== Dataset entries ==
- Opening Delimiter -

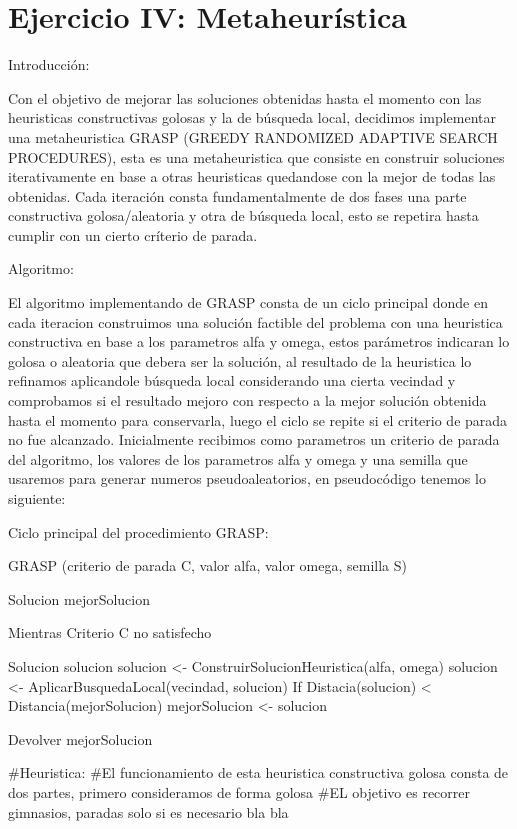 \section{Ejercicio IV: Metaheur\'istica}

Introducción:

Con el objetivo de mejorar las soluciones obtenidas hasta el momento con las heuristicas constructivas golosas y la de búsqueda local, decidimos implementar una metaheuristica GRASP (GREEDY RANDOMIZED ADAPTIVE SEARCH PROCEDURES), esta es una metaheuristica que consiste en construir soluciones iterativamente en base a otras heuristicas quedandose con la mejor de todas las obtenidas. Cada iteración consta fundamentalmente de dos fases una parte constructiva golosa/aleatoria y otra de búsqueda local, esto se repetira hasta cumplir con un cierto críterio de parada.

Algoritmo:

El algoritmo implementando de GRASP consta de un ciclo principal donde en cada iteracion construimos una solución factible del problema con una heuristica constructiva en base a los parametros alfa y omega, estos parámetros indicaran lo golosa o aleatoria que debera ser la solución, al resultado de la heuristica lo refinamos aplicandole búsqueda local considerando una cierta vecindad y comprobamos si el resultado mejoro con respecto a la mejor solución obtenida hasta el momento para conservarla, luego el ciclo se repite si el criterio de parada no fue alcanzado. Inicialmente recibimos como parametros un criterio de parada del algoritmo, los valores de los parametros alfa y omega y una semilla que usaremos para generar numeros pseudoaleatorios, en pseudocódigo tenemos lo siguiente:

Ciclo principal del procedimiento GRASP:

	GRASP (criterio de parada C, valor alfa, valor omega, semilla S)

	Solucion mejorSolucion

	Mientras Criterio C no satisfecho

		Solucion solucion
		solucion <- ConstruirSolucionHeuristica(alfa, omega)
		solucion <- AplicarBusquedaLocal(vecindad, solucion)
		If Distacia(solucion) < Distancia(mejorSolucion)
			mejorSolucion <- solucion

	Devolver mejorSolucion


#Heuristica:
#El funcionamiento de esta heuristica constructiva golosa consta de dos partes, primero consideramos de forma golosa 
#EL objetivo es recorrer gimnasios, paradas solo si es necesario bla bla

- Closing Delimiter -

== Work item ==
For this task, write out exactly the lines of the entries above, starting at the line with "Solucion mejorSolucion" and ending at the line with "Devolver mejorSolucion", both included, and no others.

== Result for this exercise ==
	Solucion mejorSolucion

	Mientras Criterio C no satisfecho

		Solucion solucion
		solucion <- ConstruirSolucionHeuristica(alfa, omega)
		solucion <- AplicarBusquedaLocal(vecindad, solucion)
		If Distacia(solucion) < Distancia(mejorSolucion)
			mejorSolucion <- solucion

	Devolver mejorSolucion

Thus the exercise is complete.